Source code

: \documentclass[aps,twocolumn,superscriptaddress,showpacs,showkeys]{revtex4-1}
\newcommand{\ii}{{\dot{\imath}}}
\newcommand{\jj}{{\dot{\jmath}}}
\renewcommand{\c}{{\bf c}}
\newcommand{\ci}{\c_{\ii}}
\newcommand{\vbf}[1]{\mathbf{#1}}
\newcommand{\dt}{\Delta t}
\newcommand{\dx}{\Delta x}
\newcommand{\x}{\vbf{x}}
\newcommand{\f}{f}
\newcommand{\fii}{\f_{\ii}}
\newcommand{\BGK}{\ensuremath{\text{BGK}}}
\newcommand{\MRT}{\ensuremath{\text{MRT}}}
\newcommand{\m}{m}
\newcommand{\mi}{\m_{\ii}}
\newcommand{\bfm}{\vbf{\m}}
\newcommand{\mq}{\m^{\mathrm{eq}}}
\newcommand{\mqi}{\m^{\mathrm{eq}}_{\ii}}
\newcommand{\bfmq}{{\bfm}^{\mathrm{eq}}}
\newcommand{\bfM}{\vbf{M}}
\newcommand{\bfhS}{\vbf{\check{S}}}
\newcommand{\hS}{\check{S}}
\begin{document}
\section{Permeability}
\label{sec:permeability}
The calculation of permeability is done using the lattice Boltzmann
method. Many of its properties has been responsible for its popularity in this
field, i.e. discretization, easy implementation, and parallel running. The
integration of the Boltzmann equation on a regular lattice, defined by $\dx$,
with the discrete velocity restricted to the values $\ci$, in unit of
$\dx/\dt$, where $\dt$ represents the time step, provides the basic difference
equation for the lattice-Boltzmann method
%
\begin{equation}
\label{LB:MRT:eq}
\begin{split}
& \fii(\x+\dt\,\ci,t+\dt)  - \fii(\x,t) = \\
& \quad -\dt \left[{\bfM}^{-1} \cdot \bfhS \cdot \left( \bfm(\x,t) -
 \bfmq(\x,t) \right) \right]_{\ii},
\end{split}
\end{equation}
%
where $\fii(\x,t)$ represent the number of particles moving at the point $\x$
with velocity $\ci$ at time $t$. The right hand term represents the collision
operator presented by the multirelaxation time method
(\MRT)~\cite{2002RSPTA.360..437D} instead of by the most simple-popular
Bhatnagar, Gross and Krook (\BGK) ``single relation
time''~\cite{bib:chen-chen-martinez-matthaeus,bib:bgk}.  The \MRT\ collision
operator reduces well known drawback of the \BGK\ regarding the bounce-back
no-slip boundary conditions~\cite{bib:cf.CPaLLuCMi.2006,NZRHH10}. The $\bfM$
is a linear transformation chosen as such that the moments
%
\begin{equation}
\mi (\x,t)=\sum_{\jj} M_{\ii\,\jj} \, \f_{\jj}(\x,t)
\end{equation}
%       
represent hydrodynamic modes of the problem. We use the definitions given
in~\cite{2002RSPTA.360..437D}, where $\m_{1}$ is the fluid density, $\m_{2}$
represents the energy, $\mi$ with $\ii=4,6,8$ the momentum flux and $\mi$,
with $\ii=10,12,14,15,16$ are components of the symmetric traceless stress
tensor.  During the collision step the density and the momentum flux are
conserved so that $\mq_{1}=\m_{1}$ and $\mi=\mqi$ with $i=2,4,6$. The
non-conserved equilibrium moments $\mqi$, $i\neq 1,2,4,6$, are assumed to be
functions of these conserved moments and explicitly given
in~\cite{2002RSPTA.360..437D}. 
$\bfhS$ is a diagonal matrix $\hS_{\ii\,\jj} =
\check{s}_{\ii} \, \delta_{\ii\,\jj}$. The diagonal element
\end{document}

★ ★ ★ ★ ★

• **Directions**: How many lines of the material contain the string "where"? Answer with that number alone.

• **Solution to the problem**: 3